• **Work request**: All lines holding the word "lang" should be located in the records and copied.

• **Exercise input**:
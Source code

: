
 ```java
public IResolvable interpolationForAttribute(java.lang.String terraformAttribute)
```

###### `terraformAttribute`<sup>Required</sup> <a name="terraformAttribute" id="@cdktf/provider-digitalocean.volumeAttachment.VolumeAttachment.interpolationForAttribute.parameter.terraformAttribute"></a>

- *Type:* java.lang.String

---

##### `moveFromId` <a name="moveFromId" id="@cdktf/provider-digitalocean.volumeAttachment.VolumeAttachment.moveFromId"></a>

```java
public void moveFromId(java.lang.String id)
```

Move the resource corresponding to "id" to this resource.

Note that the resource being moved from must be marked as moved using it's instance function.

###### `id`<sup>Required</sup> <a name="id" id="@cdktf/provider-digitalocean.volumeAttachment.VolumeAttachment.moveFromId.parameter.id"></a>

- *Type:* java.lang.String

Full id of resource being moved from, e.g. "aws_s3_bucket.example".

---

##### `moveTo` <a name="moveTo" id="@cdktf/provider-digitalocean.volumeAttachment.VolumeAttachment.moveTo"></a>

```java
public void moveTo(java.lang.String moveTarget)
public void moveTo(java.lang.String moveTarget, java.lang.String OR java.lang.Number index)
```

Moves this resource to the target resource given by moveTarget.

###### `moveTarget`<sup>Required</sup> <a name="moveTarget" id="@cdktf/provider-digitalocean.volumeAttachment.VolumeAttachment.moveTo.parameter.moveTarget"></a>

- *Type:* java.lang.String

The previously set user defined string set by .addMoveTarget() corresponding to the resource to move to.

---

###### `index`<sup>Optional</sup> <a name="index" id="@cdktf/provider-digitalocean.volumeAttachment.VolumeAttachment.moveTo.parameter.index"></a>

• **Output of the task**:
public IResolvable interpolationForAttribute(java.lang.String terraformAttribute)
- *Type:* java.lang.String
public void moveFromId(java.lang.String id)
- *Type:* java.lang.String
public void moveTo(java.lang.String moveTarget)
public void moveTo(java.lang.String moveTarget, java.lang.String OR java.lang.Number index)
- *Type:* java.lang.String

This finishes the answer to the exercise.